SYLVIA COLOMBO
Relatório da ONG Human Rights Watch divulgado nesta terça-feira (22) afirma que a perseguição a políticos, jornalistas e opositores, que vem em escalada na Nicarágua, é parte de uma estratégia maior do regime ditatorial comandado por Daniel Ortega para “instalar medo e restringir a participação política”, com vistas à eleição presidencial de novembro.
“Os nicaraguenses estão encontrando imensos obstáculos para ter seus direitos de se expressar respeitados, assim como os de se reunir em assembleia, de se associar a partidos, de se inscrever para eleições justas e livres”, afirma o texto.
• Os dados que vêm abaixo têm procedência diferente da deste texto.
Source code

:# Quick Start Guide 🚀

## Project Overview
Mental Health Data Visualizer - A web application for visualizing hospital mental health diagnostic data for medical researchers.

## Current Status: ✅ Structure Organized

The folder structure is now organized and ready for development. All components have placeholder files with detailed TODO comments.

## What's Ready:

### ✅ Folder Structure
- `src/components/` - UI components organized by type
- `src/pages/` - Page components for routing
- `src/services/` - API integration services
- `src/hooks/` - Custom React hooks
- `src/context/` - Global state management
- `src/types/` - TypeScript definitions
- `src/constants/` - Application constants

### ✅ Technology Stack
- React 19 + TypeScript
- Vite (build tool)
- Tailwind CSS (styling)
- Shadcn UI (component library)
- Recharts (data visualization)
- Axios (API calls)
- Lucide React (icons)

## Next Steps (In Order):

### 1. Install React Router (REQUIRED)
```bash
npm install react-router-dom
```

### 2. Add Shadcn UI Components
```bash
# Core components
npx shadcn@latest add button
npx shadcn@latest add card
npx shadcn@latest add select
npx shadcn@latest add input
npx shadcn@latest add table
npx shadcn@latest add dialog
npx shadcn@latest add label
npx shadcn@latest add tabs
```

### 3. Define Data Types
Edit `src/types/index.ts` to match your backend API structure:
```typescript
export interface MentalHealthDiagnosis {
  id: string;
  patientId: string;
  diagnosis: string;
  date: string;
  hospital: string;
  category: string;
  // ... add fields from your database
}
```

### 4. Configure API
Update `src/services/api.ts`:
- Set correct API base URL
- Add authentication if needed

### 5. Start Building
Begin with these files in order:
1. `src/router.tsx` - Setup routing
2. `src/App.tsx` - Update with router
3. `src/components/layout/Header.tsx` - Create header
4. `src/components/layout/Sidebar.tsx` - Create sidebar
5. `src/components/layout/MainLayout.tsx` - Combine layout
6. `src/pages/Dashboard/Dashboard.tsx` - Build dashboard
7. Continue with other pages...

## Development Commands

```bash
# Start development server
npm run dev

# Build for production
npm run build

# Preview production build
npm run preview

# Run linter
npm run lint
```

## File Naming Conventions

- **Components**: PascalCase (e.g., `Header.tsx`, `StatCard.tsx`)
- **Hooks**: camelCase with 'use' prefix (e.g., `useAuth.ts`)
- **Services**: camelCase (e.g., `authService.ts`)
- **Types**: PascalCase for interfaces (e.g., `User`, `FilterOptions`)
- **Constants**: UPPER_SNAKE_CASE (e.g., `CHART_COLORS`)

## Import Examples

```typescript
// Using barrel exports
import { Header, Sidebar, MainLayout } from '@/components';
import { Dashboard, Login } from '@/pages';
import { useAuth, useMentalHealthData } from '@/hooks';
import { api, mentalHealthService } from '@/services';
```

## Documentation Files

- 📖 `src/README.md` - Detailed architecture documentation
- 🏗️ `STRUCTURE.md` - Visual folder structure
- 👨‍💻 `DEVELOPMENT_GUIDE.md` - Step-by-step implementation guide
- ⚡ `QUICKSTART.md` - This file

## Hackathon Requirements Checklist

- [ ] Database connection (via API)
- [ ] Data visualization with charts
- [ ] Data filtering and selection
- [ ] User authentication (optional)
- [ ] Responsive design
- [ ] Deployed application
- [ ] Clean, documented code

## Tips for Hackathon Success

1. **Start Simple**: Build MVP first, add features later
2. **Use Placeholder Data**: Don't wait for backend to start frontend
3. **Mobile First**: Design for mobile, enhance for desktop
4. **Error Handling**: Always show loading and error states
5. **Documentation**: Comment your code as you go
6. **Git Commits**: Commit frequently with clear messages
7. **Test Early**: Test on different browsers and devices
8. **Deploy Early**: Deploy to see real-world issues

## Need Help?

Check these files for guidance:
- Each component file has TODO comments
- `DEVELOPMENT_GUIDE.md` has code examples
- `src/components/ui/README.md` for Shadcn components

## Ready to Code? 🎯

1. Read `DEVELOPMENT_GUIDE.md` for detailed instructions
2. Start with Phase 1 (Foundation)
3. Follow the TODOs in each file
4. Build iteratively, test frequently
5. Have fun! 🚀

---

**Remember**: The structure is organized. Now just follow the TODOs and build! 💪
O estudo foi realizado entre fevereiro e junho, por meio de entrevistas com 53 pessoas, incluindo ativistas, jornalistas, advogados, defensores dos direitos humanos e opositores que tenham sofrido assédio ou sido detidos de modo arbitrário. Também foram analisados fotos e vídeos que registram abusos dos direitos humanos.
A entidade procurou o regime nicaraguense para comentar as ocorrências descritas no relatório, mas não teve resposta.
Até a conclusão do documento da HRW, haviam sido presos quatro pré-candidatos às eleições. Cristiana Chamorro, filha de Violeta Chamorro, acusada de lavagem de dinheiro; o diplomata Arturo Cruz Sequeira, por “conspiração contra a Nicarágua”; o acadêmico e ativista político Félix Maradiaga, investigado por supostamente estar conspirando por uma intervenção militar no país e “organizando ataques terroristas”; e Juan Sebastián Chamorro, economista e primo de Cristiana Chamorro, também acusado de conspirar contra a pátria.
Depois de a investigação ter sido terminada, também foi preso Miguel Mora, empresário de comunicação e dono do canal 100%. Mora já havia sido preso pela ditadura de Ortega, ao lado da mulher, Lucía Pineda Ubau, em 2018. Na época, a acusação era de “incitar o ódio”, durante a cobertura da violenta repressão que Ortega promoveu contra os manifestantes que saíram às ruas para protestar contra uma política de ajustes. Os protestos daquele ano resultaram em 328 mortos.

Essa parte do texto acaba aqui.